Sarah has her birthday parties planned until she is 7 years old. This year, she planned bowling, next year when she’s six, she wants her party at school. And when she turns 7, she’s planned a craft party at Michael’s in their special birthday room. Easy. What do I do for Catherine, though, who is blind and can barely move?
Planning parties for Catherine is tough. I want them to be relevant to her and fun for her, and that’s hard to know.

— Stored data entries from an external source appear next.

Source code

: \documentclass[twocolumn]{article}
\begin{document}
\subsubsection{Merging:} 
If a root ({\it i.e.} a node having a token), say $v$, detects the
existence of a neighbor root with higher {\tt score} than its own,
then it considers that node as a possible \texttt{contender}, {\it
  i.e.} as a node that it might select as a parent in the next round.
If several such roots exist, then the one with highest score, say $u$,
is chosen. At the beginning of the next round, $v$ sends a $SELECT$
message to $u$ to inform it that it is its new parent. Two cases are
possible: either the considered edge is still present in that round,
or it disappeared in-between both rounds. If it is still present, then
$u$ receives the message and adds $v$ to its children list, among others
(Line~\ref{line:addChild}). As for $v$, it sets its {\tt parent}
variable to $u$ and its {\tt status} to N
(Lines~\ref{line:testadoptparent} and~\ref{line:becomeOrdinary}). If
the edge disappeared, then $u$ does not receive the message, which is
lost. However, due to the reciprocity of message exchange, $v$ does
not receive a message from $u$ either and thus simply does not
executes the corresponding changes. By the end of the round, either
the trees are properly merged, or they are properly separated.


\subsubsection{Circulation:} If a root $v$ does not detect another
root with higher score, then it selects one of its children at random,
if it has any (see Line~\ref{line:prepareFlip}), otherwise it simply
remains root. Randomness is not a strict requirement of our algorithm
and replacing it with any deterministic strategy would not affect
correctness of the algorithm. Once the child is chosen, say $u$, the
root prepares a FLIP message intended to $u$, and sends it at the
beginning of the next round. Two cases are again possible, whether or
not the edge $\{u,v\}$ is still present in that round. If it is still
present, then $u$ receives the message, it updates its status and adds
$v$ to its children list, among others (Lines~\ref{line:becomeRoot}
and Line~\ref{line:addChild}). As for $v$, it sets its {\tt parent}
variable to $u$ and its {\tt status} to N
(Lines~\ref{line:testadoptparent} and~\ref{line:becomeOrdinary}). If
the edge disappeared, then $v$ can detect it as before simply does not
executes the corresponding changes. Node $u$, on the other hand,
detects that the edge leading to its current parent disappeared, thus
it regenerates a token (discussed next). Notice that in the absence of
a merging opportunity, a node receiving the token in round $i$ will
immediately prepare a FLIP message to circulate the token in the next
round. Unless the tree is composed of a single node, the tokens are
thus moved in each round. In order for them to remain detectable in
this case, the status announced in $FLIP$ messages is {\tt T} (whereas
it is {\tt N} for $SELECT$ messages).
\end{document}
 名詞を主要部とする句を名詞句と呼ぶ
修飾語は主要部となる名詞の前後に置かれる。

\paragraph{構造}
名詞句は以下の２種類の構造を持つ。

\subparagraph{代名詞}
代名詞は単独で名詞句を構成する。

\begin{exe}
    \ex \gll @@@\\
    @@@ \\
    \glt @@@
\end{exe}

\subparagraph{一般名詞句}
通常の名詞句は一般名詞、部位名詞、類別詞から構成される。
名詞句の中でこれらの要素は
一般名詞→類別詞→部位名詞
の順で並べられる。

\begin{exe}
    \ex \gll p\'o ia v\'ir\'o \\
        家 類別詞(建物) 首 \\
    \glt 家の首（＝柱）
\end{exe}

I always have to manage Brian’s question of “Why are we doing this again?” And I’m left to wonder, “Who do we invite?” Mostly, though, I struggle with figuring out how to make it relevant and enjoyable for her. I succeeded in that when she turned 3 and we had a pool party and rented the therapy pool at Severna Park Community Center. They did an amazing job and even cleaned the pool deck and all the toys because they knew getting sick was harder to deal with for kids like Catherine. We also had a sensory event that I created. Normal kids and disabled kids played together and it was magic. I wanted that to happen again. And I wanted Catherine to have fun.
I read an article in some girly magazine that said a mark of maturity was knowing how to throw a party where you didn’t do all the work. True confession: Part of the reason the party for Catherine was so hard was I just didn’t have the energy to pull it all together. This article talked about how to pick a theme and ask guests to participate. That’s when it hit me! What if I could invite people to bring some sort of musical instrument or something that made noise from their basement or Goodwill – nothing fancy – and I’d find a “crazy, creative music teacher” to orchestrate whatever came into the house. I even thought about prizes for the instrument from furthest away in the world, and the most beautiful sounding non-instrument and the smallest sound-maker. I could see it all; I just had to find the teacher.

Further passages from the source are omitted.